[[ The data open ]]

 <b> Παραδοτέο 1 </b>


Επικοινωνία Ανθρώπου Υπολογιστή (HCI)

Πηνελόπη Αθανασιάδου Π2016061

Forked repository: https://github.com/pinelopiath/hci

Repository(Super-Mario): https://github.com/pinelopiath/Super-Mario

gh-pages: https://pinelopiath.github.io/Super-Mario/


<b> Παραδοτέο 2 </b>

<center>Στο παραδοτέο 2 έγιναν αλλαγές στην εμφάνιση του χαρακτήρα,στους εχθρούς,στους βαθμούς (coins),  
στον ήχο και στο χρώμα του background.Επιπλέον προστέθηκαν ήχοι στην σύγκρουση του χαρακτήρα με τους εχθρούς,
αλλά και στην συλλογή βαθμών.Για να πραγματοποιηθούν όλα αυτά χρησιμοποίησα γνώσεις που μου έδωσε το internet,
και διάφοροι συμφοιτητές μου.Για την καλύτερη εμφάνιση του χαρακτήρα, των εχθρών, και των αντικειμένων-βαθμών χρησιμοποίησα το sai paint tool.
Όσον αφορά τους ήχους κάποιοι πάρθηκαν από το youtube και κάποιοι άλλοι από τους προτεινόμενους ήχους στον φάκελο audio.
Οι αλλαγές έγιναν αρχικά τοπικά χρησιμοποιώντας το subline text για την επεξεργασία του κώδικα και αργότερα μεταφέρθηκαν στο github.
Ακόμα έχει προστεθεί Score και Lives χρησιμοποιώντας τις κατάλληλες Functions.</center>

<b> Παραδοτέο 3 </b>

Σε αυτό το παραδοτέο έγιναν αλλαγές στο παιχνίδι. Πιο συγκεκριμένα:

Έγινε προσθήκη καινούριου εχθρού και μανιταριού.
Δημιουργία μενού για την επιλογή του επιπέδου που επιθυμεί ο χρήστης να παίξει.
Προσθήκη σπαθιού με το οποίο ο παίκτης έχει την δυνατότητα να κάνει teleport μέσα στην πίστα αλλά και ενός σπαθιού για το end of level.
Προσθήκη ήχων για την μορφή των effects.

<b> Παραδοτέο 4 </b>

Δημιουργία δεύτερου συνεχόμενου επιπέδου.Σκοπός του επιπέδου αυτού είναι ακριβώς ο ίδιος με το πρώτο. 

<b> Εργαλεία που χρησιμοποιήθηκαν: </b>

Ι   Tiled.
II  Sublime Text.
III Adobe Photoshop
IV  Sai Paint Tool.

[[ The data closed ]]

--- Exercise description ---
Every entry above needs to be duplicated exactly.

--- Written solution ---
 <b> Παραδοτέο 1 </b>


Επικοινωνία Ανθρώπου Υπολογιστή (HCI)

Πηνελόπη Αθανασιάδου Π2016061

Forked repository: https://github.com/pinelopiath/hci

Repository(Super-Mario): https://github.com/pinelopiath/Super-Mario

gh-pages: https://pinelopiath.github.io/Super-Mario/


<b> Παραδοτέο 2 </b>

<center>Στο παραδοτέο 2 έγιναν αλλαγές στην εμφάνιση του χαρακτήρα,στους εχθρούς,στους βαθμούς (coins),  
στον ήχο και στο χρώμα του background.Επιπλέον προστέθηκαν ήχοι στην σύγκρουση του χαρακτήρα με τους εχθρούς,
αλλά και στην συλλογή βαθμών.Για να πραγματοποιηθούν όλα αυτά χρησιμοποίησα γνώσεις που μου έδωσε το internet,
και διάφοροι συμφοιτητές μου.Για την καλύτερη εμφάνιση του χαρακτήρα, των εχθρών, και των αντικειμένων-βαθμών χρησιμοποίησα το sai paint tool.
Όσον αφορά τους ήχους κάποιοι πάρθηκαν από το youtube και κάποιοι άλλοι από τους προτεινόμενους ήχους στον φάκελο audio.
Οι αλλαγές έγιναν αρχικά τοπικά χρησιμοποιώντας το subline text για την επεξεργασία του κώδικα και αργότερα μεταφέρθηκαν στο github.
Ακόμα έχει προστεθεί Score και Lives χρησιμοποιώντας τις κατάλληλες Functions.</center>

<b> Παραδοτέο 3 </b>

Σε αυτό το παραδοτέο έγιναν αλλαγές στο παιχνίδι. Πιο συγκεκριμένα:

Έγινε προσθήκη καινούριου εχθρού και μανιταριού.
Δημιουργία μενού για την επιλογή του επιπέδου που επιθυμεί ο χρήστης να παίξει.
Προσθήκη σπαθιού με το οποίο ο παίκτης έχει την δυνατότητα να κάνει teleport μέσα στην πίστα αλλά και ενός σπαθιού για το end of level.
Προσθήκη ήχων για την μορφή των effects.

<b> Παραδοτέο 4 </b>

Δημιουργία δεύτερου συνεχόμενου επιπέδου.Σκοπός του επιπέδου αυτού είναι ακριβώς ο ίδιος με το πρώτο. 

<b> Εργαλεία που χρησιμοποιήθηκαν: </b>

Ι   Tiled.
II  Sublime Text.
III Adobe Photoshop
IV  Sai Paint Tool.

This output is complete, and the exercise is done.